Cette politique se maintient durant l'entre-deux-guerres. Dans les années 1930, tandis que la viticulture française connaît une grave crise de surproduction, il est demandé aux instituteurs de faire de la propagande en faveur du bon vin. L'État encourage officiellement cette consommation, avec la création, par la loi du 4 juillet 1931, d'un Comité de propagande qui intervient jusque dans les écoles, en instaurant une distribution gratuite à tous les éducateurs. Dans le même temps sont émis des bons points avec, au recto, cette équivalence : « un litre de vin de dix degrés correspond comme nourriture à 900 grammes de lait ou 370 grammes de pain ou 585 grammes de viande ou 5 œufs » ; et, au verso, un portrait et une citation de Louis Pasteur : « Le vin est la plus saine et la plus hygiénique des boissons. »
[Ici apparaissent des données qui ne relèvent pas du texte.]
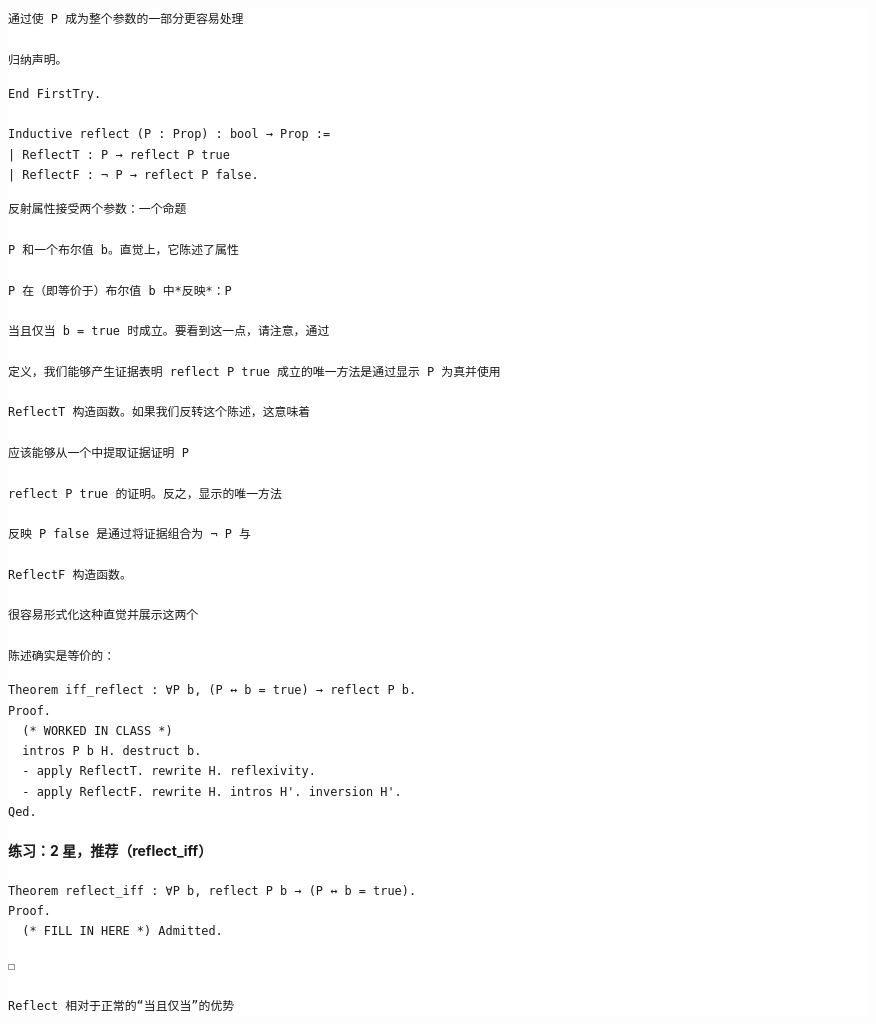     通过使 P 成为整个参数的一部分更容易处理

    归纳声明。

```
End FirstTry.

Inductive reflect (P : Prop) : bool → Prop :=
| ReflectT : P → reflect P true
| ReflectF : ¬ P → reflect P false.

```

    反射属性接受两个参数：一个命题

    P 和一个布尔值 b。直觉上，它陈述了属性

    P 在（即等价于）布尔值 b 中*反映*：P

    当且仅当 b = true 时成立。要看到这一点，请注意，通过

    定义，我们能够产生证据表明 reflect P true 成立的唯一方法是通过显示 P 为真并使用

    ReflectT 构造函数。如果我们反转这个陈述，这意味着

    应该能够从一个中提取证据证明 P

    reflect P true 的证明。反之，显示的唯一方法

    反映 P false 是通过将证据组合为 ¬ P 与

    ReflectF 构造函数。

    很容易形式化这种直觉并展示这两个

    陈述确实是等价的：

```
Theorem iff_reflect : ∀P b, (P ↔ b = true) → reflect P b.
Proof.
  (* WORKED IN CLASS *)
  intros P b H. destruct b.
  - apply ReflectT. rewrite H. reflexivity.
  - apply ReflectF. rewrite H. intros H'. inversion H'.
Qed.

```

#### 练习：2 星，推荐（reflect_iff）

```
Theorem reflect_iff : ∀P b, reflect P b → (P ↔ b = true).
Proof.
  (* FILL IN HERE *) Admitted.

```

    ☐

    Reflect 相对于正常的“当且仅当”的优势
Depuis, bien de l'eau a coulé dans la Seine et du vin sur la nappe. Les sociétés de prévention de l'alcoolisme reconnaissent l'œnolisme, et l'État (loi Évin de 1991), au nom de la santé publique et du déficit de la Sécurité sociale, cherche à décourager la consommation. En moins d'un demi-siècle, la consommation moyenne de vin de chaque Français a été divisée par deux. En revanche, les amateurs réclament des produits de meilleure qualité et le marché des vins fins s'étend toujours plus. Mutatis mutandis.
(1) Roland Barthes, Mythologies, Paris. Le Seuil, « Points », 1970, p. 76.
(2) Docteur Legrain. Annales antialcooliques, juin 1905, p. 138.
(3) Bérenger. Le Bon Ménage, 1819, cité par J. Léonard, Archives du corps. La santé au XIXè siècle. Rennes, Ouest-France éditions, 1986, p. 238.
(4) Docteur Arnozan, Le Vin et l'alcool devant la médecine, Paris, Imprimerie nationale, 1904, p. 13.
(5) Docteur Becquerel, Traité élémentaire d'hygiène privée et publique. Paris, 1864, p. 260.
(6) Discours du docteur Motet, La Tempérance, 1895, p. 205.